### Exercise data
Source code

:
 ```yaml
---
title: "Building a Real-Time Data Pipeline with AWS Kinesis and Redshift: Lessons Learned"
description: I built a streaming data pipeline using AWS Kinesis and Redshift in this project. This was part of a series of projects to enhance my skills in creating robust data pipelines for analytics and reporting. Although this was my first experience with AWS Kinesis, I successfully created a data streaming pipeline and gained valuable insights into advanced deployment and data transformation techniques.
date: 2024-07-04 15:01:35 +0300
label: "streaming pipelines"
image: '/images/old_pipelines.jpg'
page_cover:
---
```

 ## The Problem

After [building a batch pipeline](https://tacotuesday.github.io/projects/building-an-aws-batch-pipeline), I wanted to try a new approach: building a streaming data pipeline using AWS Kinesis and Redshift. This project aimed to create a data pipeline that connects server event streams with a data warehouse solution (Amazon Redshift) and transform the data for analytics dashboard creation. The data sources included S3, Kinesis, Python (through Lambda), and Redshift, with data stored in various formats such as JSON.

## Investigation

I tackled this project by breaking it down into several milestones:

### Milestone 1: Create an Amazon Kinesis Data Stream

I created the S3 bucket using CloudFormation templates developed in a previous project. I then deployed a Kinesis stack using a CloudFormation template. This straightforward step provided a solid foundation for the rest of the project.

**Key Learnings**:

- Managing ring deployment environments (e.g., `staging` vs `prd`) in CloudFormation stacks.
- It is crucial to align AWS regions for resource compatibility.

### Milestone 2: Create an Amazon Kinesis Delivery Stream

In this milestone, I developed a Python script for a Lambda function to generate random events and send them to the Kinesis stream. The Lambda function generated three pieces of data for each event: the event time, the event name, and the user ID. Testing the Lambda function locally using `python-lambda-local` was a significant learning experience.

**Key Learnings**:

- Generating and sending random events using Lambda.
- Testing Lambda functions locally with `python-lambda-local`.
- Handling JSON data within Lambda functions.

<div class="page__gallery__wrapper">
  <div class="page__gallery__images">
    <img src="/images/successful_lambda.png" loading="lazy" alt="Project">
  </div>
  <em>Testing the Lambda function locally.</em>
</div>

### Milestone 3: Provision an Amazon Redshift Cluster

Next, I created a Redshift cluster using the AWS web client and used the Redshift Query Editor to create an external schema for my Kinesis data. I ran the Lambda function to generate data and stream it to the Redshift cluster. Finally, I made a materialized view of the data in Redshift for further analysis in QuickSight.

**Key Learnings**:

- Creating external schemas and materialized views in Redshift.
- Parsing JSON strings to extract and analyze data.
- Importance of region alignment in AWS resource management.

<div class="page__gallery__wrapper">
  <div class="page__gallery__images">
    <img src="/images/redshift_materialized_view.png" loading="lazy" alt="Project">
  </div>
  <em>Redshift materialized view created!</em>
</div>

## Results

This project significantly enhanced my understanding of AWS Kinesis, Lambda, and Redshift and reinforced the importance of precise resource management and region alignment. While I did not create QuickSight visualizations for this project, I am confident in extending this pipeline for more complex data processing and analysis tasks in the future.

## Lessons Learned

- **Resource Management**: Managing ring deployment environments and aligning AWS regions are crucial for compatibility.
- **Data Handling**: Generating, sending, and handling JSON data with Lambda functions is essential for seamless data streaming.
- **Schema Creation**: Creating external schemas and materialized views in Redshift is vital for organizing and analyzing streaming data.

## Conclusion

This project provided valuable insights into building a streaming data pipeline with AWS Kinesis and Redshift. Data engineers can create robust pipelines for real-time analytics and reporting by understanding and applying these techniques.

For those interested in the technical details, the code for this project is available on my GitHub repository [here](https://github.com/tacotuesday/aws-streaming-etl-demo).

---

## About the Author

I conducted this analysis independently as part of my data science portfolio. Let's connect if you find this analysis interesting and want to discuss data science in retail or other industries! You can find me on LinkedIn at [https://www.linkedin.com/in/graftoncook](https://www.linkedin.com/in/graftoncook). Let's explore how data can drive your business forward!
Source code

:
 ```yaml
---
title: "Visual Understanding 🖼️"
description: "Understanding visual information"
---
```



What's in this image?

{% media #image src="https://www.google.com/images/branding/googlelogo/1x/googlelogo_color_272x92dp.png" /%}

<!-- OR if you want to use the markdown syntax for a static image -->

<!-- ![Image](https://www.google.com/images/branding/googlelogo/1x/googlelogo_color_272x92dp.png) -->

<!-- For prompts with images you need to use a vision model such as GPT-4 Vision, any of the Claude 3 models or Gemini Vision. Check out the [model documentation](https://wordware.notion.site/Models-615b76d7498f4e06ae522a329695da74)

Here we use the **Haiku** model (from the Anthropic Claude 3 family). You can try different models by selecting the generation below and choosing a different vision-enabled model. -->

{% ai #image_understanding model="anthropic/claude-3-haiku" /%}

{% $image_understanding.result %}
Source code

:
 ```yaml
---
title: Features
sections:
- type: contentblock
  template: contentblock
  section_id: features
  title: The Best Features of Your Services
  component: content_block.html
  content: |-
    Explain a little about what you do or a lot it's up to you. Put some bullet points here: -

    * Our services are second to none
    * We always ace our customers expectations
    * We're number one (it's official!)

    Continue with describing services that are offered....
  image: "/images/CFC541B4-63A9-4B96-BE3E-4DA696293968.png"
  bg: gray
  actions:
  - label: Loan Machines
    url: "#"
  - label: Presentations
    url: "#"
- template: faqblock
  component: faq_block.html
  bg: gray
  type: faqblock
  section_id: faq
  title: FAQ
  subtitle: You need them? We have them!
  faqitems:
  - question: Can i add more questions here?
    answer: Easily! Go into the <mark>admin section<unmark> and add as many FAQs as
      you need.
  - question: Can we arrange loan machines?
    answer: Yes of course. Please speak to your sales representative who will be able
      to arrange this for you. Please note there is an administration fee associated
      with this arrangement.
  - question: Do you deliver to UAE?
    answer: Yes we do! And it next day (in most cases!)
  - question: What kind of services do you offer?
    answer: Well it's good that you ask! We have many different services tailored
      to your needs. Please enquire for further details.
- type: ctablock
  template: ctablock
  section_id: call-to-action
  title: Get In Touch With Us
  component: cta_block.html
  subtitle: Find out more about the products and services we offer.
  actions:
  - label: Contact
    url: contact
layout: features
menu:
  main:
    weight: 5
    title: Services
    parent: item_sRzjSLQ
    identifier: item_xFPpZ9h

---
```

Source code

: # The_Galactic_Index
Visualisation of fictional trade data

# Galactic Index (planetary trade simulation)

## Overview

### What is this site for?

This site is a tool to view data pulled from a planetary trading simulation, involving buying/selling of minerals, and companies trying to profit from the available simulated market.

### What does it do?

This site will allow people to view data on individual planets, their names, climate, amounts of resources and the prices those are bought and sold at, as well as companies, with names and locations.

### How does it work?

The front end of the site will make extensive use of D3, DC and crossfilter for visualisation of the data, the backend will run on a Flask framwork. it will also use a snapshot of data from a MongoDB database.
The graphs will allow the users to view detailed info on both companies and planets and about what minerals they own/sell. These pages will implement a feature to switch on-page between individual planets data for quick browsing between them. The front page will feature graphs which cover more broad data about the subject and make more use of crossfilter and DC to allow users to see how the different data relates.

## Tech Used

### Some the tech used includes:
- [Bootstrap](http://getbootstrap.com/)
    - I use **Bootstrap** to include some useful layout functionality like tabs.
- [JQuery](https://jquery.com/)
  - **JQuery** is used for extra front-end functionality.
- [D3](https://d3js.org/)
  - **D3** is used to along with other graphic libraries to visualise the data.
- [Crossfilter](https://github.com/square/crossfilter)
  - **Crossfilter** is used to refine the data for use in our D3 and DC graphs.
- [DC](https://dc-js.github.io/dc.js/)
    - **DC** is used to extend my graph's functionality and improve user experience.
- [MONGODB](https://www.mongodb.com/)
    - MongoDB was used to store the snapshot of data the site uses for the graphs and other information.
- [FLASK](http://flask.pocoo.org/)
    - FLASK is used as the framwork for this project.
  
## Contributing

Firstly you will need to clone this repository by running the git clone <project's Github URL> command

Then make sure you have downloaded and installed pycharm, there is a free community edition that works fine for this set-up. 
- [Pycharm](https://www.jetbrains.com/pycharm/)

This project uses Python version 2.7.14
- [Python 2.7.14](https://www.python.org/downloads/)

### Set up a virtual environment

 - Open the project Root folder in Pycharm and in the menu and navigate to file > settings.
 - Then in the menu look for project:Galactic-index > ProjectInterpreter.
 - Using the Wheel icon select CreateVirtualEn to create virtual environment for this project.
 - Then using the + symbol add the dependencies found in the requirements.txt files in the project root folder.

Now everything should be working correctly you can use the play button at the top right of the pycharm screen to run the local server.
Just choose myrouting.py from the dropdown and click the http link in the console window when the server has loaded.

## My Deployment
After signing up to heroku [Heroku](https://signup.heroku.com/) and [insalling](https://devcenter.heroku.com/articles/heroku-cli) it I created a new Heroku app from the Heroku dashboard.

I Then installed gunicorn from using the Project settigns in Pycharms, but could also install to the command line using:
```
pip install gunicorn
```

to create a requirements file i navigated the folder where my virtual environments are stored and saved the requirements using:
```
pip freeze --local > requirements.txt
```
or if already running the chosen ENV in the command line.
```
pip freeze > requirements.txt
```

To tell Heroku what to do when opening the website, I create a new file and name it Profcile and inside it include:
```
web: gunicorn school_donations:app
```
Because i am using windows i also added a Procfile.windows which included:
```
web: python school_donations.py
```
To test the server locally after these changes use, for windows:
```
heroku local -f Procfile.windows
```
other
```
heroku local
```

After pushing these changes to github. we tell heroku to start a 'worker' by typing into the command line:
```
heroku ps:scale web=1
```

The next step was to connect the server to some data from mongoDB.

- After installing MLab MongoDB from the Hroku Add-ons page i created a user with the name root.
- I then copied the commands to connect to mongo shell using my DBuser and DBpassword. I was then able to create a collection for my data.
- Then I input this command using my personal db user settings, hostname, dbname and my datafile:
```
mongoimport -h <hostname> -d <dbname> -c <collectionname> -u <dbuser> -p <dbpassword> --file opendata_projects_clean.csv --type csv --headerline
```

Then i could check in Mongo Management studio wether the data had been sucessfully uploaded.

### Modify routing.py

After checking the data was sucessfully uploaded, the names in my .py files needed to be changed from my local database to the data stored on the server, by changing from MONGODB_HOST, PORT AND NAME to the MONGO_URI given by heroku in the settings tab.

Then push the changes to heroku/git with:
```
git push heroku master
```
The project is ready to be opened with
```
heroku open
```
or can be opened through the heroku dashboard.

### Brief
Beginning at the line above that contains "# Galactic Index (planetary trade simulation)", return each line exactly through the line that contains "This site will", and no others.

### Output below
# Galactic Index (planetary trade simulation)

## Overview

### What is this site for?

This site is a tool to view data pulled from a planetary trading simulation, involving buying/selling of minerals, and companies trying to profit from the available simulated market.

### What does it do?

This site will allow people to view data on individual planets, their names, climate, amounts of resources and the prices those are bought and sold at, as well as companies, with names and locations.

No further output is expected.